Sound kind of boring? It is.
The concert is studio recording pristine, with nary a flash of the passion, abandon and free-wheeling his epic concerts are famous for. When he sings about “stones in my mouth,” in “Stones,” that’s pretty much what he’s giving us — a straight-faced.stone-faced performance devoid of expression or spontaneity.
“Lifeless” is the right word for it.
There isn’t enough audience to warrant stage banter, which is why there’s rarely so much as applause between numbers. These are sessions, live on tape, repeated in performance until they’re damned near perfect. And damned near lifeless.
The faithful are going to want to see it, no matter what, as there is no tour for the album. The songs are perfectly serviceable, painting pictures of a stuntman (“Drive Fast”) with “I got two pins in my ankle and a busted collarbone, A steel rod in my leg, but it walks me home.”
He’s paying tribute to the great songwriter Jimmy Webb, he says, the fellow who wrote “By the Time I Get to Phoenix” and “Galveston.” But the “concert” portion of “Western Stars” underlines its essential shortcoming with its encore, a spirited take on Larry Weiss’s “Rhinestone Cowboy,” a huge hit for Glen Campbell.
Whatever “Americana” short stories Springtsteen was reaching for, nothing he serves up here is remotely as memorable or as interesting. A musical quotation from Fred Neil’s “Everybody’s Talkin'” here, a Jimmy Webb’s Arizona there. The generic images of these short stories can’t help but remind one of all the storytelling singer-songwriters who cover the same ground, Willie Nelson among them.
As a film, I am stuck comparing it to Neil Young’s recent, rushed and self-directed recording-process documentary “Mountaintop,” a singer-songwriter not attempting the ambitious re-invention Springsteen is here, but playing and writing with passion and political purpose.
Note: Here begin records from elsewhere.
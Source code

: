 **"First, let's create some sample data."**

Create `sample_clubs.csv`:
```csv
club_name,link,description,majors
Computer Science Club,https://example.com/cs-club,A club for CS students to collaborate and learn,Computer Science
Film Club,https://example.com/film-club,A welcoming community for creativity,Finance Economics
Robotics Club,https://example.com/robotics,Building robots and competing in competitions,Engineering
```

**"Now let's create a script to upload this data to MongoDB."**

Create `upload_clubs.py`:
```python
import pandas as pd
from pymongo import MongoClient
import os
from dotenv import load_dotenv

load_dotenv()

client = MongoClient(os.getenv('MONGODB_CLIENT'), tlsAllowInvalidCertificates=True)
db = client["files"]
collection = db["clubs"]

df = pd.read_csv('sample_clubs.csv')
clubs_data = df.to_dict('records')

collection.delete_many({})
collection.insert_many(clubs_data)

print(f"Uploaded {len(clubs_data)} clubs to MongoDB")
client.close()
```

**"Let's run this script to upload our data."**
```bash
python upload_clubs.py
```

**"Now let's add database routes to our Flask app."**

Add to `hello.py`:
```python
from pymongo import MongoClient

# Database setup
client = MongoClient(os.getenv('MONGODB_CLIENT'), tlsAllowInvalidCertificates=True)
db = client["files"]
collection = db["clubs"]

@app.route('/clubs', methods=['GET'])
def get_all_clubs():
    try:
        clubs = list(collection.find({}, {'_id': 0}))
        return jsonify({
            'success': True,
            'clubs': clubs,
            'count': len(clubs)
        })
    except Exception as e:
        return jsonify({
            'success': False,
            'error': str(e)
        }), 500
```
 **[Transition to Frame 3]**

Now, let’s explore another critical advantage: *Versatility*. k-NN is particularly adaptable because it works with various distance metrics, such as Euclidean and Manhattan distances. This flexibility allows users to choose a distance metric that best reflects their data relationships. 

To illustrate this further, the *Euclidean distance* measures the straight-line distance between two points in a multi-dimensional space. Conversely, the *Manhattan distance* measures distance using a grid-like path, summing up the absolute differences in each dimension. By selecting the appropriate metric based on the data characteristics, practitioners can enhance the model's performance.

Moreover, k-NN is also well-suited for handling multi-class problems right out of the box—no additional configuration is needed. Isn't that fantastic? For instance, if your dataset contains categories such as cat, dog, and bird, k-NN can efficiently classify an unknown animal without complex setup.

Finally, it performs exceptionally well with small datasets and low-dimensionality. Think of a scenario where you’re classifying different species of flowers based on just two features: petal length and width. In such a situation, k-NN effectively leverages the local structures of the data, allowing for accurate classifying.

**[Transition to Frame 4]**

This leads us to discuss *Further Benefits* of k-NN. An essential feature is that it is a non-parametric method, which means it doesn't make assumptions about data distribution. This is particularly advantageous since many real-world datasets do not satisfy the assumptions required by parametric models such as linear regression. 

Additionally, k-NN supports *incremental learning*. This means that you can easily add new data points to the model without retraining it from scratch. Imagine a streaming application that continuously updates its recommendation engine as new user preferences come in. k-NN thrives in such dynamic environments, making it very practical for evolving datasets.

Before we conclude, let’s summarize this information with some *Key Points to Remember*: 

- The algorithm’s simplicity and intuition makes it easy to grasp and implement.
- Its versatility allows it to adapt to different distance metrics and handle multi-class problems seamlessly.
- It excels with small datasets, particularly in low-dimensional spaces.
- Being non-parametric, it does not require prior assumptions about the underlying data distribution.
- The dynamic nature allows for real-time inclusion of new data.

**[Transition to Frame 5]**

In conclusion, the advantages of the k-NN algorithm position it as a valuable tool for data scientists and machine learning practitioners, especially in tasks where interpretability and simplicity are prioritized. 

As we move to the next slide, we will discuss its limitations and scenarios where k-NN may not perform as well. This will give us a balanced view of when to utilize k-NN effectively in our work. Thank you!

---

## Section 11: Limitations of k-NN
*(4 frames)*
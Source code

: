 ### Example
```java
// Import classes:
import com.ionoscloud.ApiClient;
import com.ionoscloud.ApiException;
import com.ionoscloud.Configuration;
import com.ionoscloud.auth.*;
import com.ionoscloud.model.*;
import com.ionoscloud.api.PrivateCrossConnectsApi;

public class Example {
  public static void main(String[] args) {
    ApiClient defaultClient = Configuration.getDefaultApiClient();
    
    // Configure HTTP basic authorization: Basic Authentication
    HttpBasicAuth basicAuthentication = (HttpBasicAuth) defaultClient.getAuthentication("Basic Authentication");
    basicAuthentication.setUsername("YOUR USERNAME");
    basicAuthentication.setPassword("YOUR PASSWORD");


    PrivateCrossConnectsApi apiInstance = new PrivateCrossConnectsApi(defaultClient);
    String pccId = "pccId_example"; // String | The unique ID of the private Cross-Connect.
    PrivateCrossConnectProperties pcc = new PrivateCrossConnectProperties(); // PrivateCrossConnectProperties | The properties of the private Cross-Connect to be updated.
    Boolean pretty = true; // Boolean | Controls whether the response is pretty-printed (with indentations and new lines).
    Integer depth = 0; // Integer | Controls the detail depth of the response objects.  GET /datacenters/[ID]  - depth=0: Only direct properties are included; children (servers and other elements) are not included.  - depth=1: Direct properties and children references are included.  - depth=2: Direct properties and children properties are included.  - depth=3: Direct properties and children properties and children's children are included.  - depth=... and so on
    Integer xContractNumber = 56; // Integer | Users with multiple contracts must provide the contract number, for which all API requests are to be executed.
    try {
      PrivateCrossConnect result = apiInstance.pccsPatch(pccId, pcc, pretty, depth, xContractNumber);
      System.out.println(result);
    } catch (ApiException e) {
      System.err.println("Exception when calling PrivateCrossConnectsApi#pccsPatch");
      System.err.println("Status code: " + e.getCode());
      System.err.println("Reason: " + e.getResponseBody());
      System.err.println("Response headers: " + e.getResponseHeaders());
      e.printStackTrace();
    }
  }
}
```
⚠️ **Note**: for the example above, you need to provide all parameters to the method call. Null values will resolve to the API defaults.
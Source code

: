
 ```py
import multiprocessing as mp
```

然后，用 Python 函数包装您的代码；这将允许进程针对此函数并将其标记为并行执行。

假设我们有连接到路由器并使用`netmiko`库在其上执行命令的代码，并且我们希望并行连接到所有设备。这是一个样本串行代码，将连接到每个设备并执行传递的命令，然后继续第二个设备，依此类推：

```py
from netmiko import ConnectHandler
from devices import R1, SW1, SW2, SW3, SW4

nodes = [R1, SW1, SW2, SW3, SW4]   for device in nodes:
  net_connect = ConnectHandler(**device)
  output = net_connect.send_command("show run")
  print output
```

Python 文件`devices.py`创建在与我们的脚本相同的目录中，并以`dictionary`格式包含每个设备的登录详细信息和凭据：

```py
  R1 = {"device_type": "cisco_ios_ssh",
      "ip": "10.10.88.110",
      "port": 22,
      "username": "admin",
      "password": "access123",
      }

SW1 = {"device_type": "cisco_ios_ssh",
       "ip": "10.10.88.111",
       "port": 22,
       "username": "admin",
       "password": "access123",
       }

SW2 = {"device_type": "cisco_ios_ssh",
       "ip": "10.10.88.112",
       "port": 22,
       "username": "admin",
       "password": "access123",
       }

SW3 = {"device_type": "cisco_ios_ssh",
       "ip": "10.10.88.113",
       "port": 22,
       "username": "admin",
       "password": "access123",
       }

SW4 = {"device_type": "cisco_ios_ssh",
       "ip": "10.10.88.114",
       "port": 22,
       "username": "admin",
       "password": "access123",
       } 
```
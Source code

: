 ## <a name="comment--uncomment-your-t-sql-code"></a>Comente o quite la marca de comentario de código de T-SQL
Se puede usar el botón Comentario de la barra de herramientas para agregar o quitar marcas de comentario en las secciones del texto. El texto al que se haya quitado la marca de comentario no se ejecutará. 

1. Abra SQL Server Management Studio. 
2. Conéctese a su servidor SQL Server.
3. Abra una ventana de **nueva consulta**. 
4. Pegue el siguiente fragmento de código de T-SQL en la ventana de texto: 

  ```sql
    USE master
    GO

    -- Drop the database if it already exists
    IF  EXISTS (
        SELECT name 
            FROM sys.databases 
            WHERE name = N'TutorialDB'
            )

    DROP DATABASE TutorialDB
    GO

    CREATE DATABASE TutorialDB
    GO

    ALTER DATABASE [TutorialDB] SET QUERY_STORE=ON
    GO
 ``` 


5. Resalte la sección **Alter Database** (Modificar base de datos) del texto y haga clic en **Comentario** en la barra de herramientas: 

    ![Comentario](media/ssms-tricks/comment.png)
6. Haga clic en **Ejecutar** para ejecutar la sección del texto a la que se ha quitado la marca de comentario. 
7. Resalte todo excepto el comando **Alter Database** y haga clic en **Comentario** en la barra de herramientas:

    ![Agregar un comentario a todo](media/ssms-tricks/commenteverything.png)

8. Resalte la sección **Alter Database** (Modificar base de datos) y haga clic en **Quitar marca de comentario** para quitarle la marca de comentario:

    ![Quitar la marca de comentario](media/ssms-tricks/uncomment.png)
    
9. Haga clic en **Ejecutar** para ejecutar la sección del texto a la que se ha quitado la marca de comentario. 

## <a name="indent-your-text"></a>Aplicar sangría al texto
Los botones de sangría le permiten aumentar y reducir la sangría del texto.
Springsteen seems exhausted by comparison, although neither film has all that much to recommend it, cinematically.
A not-terribly-satisfying recent Asbury Park music history doc gave us more Springsteen biography without his laconic narration.
Then there was Steven Tyler’s vanity project trip to Nashville, “Out on a Limb,” which was, at least, amusing in addition to misguided.
“Western Stars,” earning limited release Oct. 25, isn’t misguided. It’s just dull and self-serious. But if you’re Bruce Springsteen, nobody around you’s going to point that out.
MPAA Rating: PG for some thematic elements, alcohol and smoking images, and brief language
Cast: Bruce Springsteen, Patty Scialfa
Credits: Directed by Bruce Springsteen, Thom Zimny, narration by Bruce Springsteen. A Warner Brothers release.